Юлий не понял. И этого надо было ожидать. Он рассчитывал на заурядный ответ, который легко предвидеть и легко исполнить, отдав самое неопределенное распоряжение своим людям, но Юлий не понял вдвойне: не разумея слованской речи, не мог он догадаться, что бессмысленное лопотание Гермины заключает в себе требование бессмыслицы.

Не многим больше понимала и толпа, но притихла. Принимая требование Гермины за продолжение прежних дурачеств — что было и справедливо! — толпа ожидала от Юлия ловкого ответа и ничего больше. Но Юлий не понимал и требования, раз не было возле него переводчика. И вот этого, что Юлий не разумеет, толпа не помнила. Юлий блистательно обманул их, как обманул в свое время и Золотинку. На свою беду он заставил всех позабыть о своем увечье. Невозможно было представить себе, чтобы за этой решительной речью, за властной повадкой крылась все уничтожающая слабость. Да и как было в толк взять, что с такой необыкновенной самоуверенностью Юлий брался распоряжаться подданными, которых ни в едином слове не разумел!

Это было крушение, все значение которого чувствовала в этот миг, затаив дыхание, одна, может быть, Золотинка. И наверное, Рукосил. Представляя в междоусобице слабую сторону, Рукосил имел, надо думать, и собственные расчеты на Юлиев замысел замирить противников.

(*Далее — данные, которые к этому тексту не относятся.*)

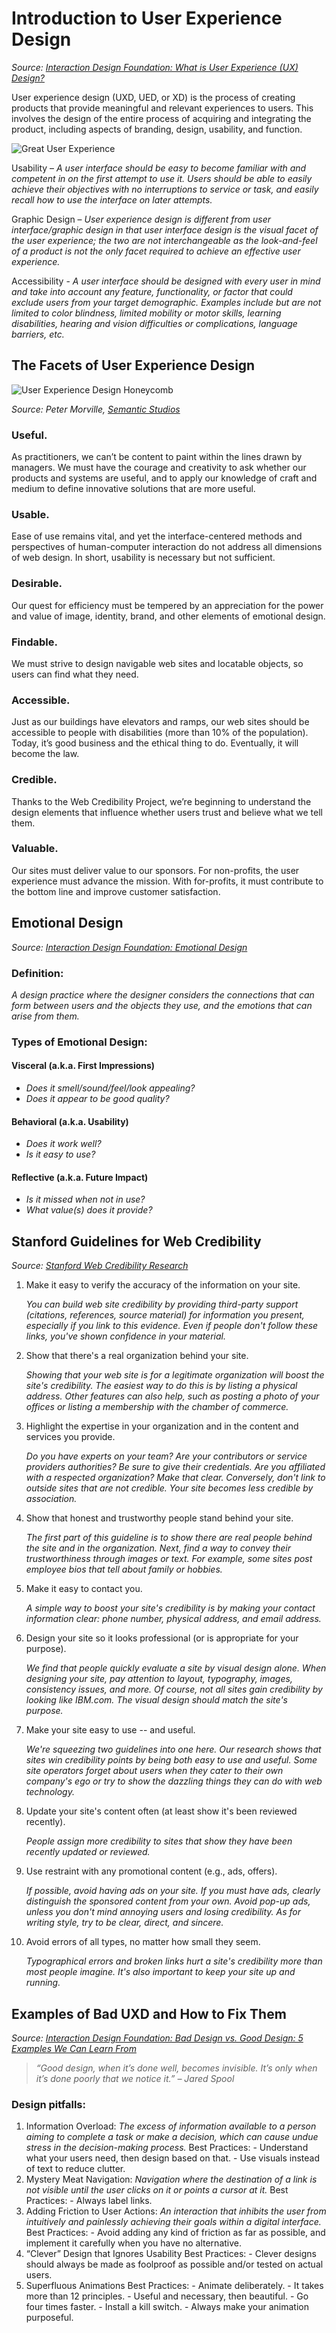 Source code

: # Introduction to User Experience Design

_Source: [Interaction Design Foundation: What is User Experience (UX) Design?](https://www.interaction-design.org/literature/topics/ux-design)_

User experience design (UXD, UED, or XD) is the process of creating products that provide meaningful and relevant experiences to users. This involves the design of the entire process of acquiring and integrating the product, including aspects of branding, design, usability, and function.

![Great User Experience](uxisgraphic.jpeg)

Usability –
_A user interface should be easy to become familiar with and competent in on the first attempt to use it. Users should be able to easily achieve their objectives with no interruptions to service or task, and easily recall how to use the interface on later attempts._

Graphic Design –
_User experience design is different from user interface/graphic design in that user interface design is the visual facet of the user experience; the two are not interchangeable as the look-and-feel of a product is not the only facet required to achieve an effective user experience._

Accessibility -
_A user interface should be designed with every user in mind and take into account any feature, functionality, or factor that could exclude users from your target demographic. Examples include but are not limited to color blindness, limited mobility or motor skills, learning disabilities, hearing and vision difficulties or complications, language barriers, etc._

## The Facets of User Experience Design

![User Experience Design Honeycomb](honeycomb.jpg)

_Source: Peter Morville, [Semantic Studios](http://www.semanticstudios.com/user_experience_design)_

### **Useful.**

As practitioners, we can’t be content to paint within the lines drawn by managers. We must have the courage and creativity to ask whether our products and systems are useful, and to apply our knowledge of craft and medium to define innovative solutions that are more useful.

### **Usable.**

Ease of use remains vital, and yet the interface-centered methods and perspectives of human-computer interaction do not address all dimensions of web design. In short, usability is necessary but not sufficient.

### **Desirable.**

Our quest for efficiency must be tempered by an appreciation for the power and value of image, identity, brand, and other elements of emotional design.

### **Findable.**

We must strive to design navigable web sites and locatable objects, so users can find what they need.

### **Accessible.**

Just as our buildings have elevators and ramps, our web sites should be accessible to people with disabilities (more than 10% of the population). Today, it’s good business and the ethical thing to do. Eventually, it will become the law.

### **Credible.**

Thanks to the Web Credibility Project, we’re beginning to understand the design elements that influence whether users trust and believe what we tell them.

### **Valuable.**

Our sites must deliver value to our sponsors. For non-profits, the user experience must advance the mission. With for-profits, it must contribute to the bottom line and improve customer satisfaction.

## Emotional Design

_Source: [Interaction Design Foundation: Emotional Design](https://www.interaction-design.org/literature/topics/emotional-design)_

### Definition:

_A design practice where the designer considers the connections that can form between users and the objects they use, and the emotions that can arise from them._

### Types of Emotional Design:

#### Visceral (a.k.a. First Impressions)

- _Does it smell/sound/feel/look appealing?_
- _Does it appear to be good quality?_

#### Behavioral (a.k.a. Usability)

- _Does it work well?_
- _Is it easy to use?_

#### Reflective (a.k.a. Future Impact)

- _Is it missed when not in use?_
- _What value(s) does it provide?_

## Stanford Guidelines for Web Credibility

_Source: [Stanford Web Credibility Research](http://credibility.stanford.edu/guidelines/index.html)_

1. Make it easy to verify the accuracy of the information on your site.

   _You can build web site credibility by providing third-party support (citations, references, source material) for information you present, especially if you link to this evidence. Even if people don't follow these links, you've shown confidence in your material._

2. Show that there's a real organization behind your site.

   _Showing that your web site is for a legitimate organization will boost the site's credibility. The easiest way to do this is by listing a physical address. Other features can also help, such as posting a photo of your offices or listing a membership with the chamber of commerce._

3. Highlight the expertise in your organization and in the content and services you provide.

   _Do you have experts on your team? Are your contributors or service providers authorities? Be sure to give their credentials. Are you affiliated with a respected organization? Make that clear. Conversely, don't link to outside sites that are not credible. Your site becomes less credible by association._

4. Show that honest and trustworthy people stand behind your site.

   _The first part of this guideline is to show there are real people behind the site and in the organization. Next, find a way to convey their trustworthiness through images or text. For example, some sites post employee bios that tell about family or hobbies._

5. Make it easy to contact you.

   _A simple way to boost your site's credibility is by making your contact information clear: phone number, physical address, and email address._

6. Design your site so it looks professional (or is appropriate for your purpose).

   _We find that people quickly evaluate a site by visual design alone. When designing your site, pay attention to layout, typography, images, consistency issues, and more. Of course, not all sites gain credibility by looking like IBM.com. The visual design should match the site's purpose._

7. Make your site easy to use -- and useful.

   _We're squeezing two guidelines into one here. Our research shows that sites win credibility points by being both easy to use and useful. Some site operators forget about users when they cater to their own company's ego or try to show the dazzling things they can do with web technology._

8. Update your site's content often (at least show it's been reviewed recently).

   _People assign more credibility to sites that show they have been recently updated or reviewed._

9. Use restraint with any promotional content (e.g., ads, offers).

   _If possible, avoid having ads on your site. If you must have ads, clearly distinguish the sponsored content from your own. Avoid pop-up ads, unless you don't mind annoying users and losing credibility. As for writing style, try to be clear, direct, and sincere._

10. Avoid errors of all types, no matter how small they seem.

    _Typographical errors and broken links hurt a site's credibility more than most people imagine. It's also important to keep your site up and running._

## Examples of Bad UXD and How to Fix Them

_Source: [Interaction Design Foundation: Bad Design vs. Good Design: 5 Examples We Can Learn From](https://www.interaction-design.org/literature/article/bad-design-vs-good-design-5-examples-we-can-learn-frombad-design-vs-good-design-5-examples-we-can-learn-from-130706)_

> _“Good design, when it’s done well, becomes invisible. It’s only when it’s done poorly that we notice it.” – Jared Spool_

### Design pitfalls:

1. Information Overload:
   _The excess of information available to a person aiming to complete a task or make a decision, which can cause undue stress in the decision-making process._
   Best Practices: - Understand what your users need, then design based on that. - Use visuals instead of text to reduce clutter.
2. Mystery Meat Navigation:
   _Navigation where the destination of a link is not visible until the user clicks on it or points a cursor at it._
   Best Practices: - Always label links.
3. Adding Friction to User Actions:
   _An interaction that inhibits the user from intuitively and painlessly achieving their goals within a digital interface._
   Best Practices: - Avoid adding any kind of friction as far as possible, and implement it carefully when you have no alternative.
4. “Clever” Design that Ignores Usability
   Best Practices: - Clever designs should always be made as foolproof as possible and/or tested on actual users.
5. Superfluous Animations
   Best Practices: - Animate deliberately. - It takes more than 12 principles. - Useful and necessary, then beautiful. - Go four times faster. - Install a kill switch. - Always make your animation purposeful.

— Добро, государь… — протянула между тем Гермина, усмехаясь ясно и дерзко — Золотинка не могла в этом ошибиться. Похоже, и Нута нисколько не заблуждалась, она глядела на канатную плясунью сузившимися глазами.

— Это мой девиз: больше всех! — подтвердил Юлий, глянув на выставленное истуканом знамя.

— Вот-вот, то самое! — задорно говорила Гермина. — Больше всех! Я и прошу милости: совершите, государь, больше всех! Пошлите истукана на канат и заставьте плясать!